▶ [Exercise requirements]
From the records below, please repeat exactly the line that has "<!-- ## :sunflower: Project Overview -->", the line that has "## :muscle: Motivation", and every line between them, and nothing else.

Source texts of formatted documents
──────

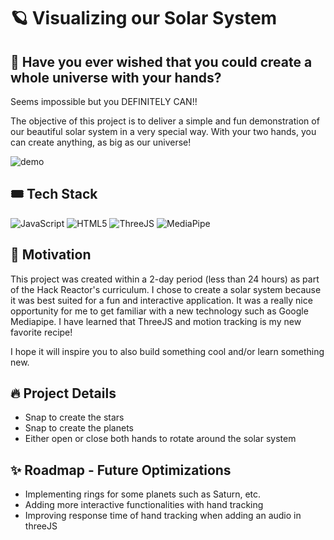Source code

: # :ringed_planet: Visualizing our Solar System 

<!-- ## :sunflower: Project Overview -->
## :exploding_head: Have you ever wished that you could create a whole universe with your hands? 

Seems impossible but you DEFINITELY CAN!! 

The objective of this project is to deliver a simple and fun demonstration of our beautiful solar system in a very special way. With your two hands, you can create anything, as big as our universe! 

![demo](https://user-images.githubusercontent.com/111917573/214470684-f2592db7-db87-4b57-8fb3-5f4743f743b9.gif)


## :tickets: Tech Stack

![JavaScript](https://img.shields.io/badge/JavaScript-%23323330.svg?&style=for-the-badge&logo=javascript&logoColor=%23F7DF1E)
![HTML5](https://img.shields.io/badge/HTML5%20-%23E34F26.svg?&style=for-the-badge&logo=html5&logoColor=white)
![ThreeJS](https://img.shields.io/badge/threejs%20-black?style=for-the-badge&logo=three.js&logoColor=white)
![MediaPipe](https://img.shields.io/badge/mediapipe%20-green?style=for-the-badge&logo=medium&logoColor=white)

## :muscle: Motivation
This project was created within a 2-day period (less than 24 hours) as part of the Hack Reactor's curriculum. I chose to create a solar system because it was best suited for a fun and interactive application. It was a really nice opportunity for me to get familiar with a new technology such as Google Mediapipe. I have learned that ThreeJS and motion tracking is my new favorite recipe!

I hope it will inspire you to also build something cool and/or learn something new. 

## :fire: Project Details
* Snap to create the stars
* Snap to create the planets
* Either open or close both hands to rotate around the solar system

## :sparkles: Roadmap - Future Optimizations
* Implementing rings for some planets such as Saturn, etc.
* Adding more interactive functionalities with hand tracking
* Improving response time of hand tracking when adding an audio in threeJS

──────

▶ [Task solution]
<!-- ## :sunflower: Project Overview -->
## :exploding_head: Have you ever wished that you could create a whole universe with your hands? 

Seems impossible but you DEFINITELY CAN!! 

The objective of this project is to deliver a simple and fun demonstration of our beautiful solar system in a very special way. With your two hands, you can create anything, as big as our universe! 

![demo](https://user-images.githubusercontent.com/111917573/214470684-f2592db7-db87-4b57-8fb3-5f4743f743b9.gif)


## :tickets: Tech Stack

![JavaScript](https://img.shields.io/badge/JavaScript-%23323330.svg?&style=for-the-badge&logo=javascript&logoColor=%23F7DF1E)
![HTML5](https://img.shields.io/badge/HTML5%20-%23E34F26.svg?&style=for-the-badge&logo=html5&logoColor=white)
![ThreeJS](https://img.shields.io/badge/threejs%20-black?style=for-the-badge&logo=three.js&logoColor=white)
![MediaPipe](https://img.shields.io/badge/mediapipe%20-green?style=for-the-badge&logo=medium&logoColor=white)

## :muscle: Motivation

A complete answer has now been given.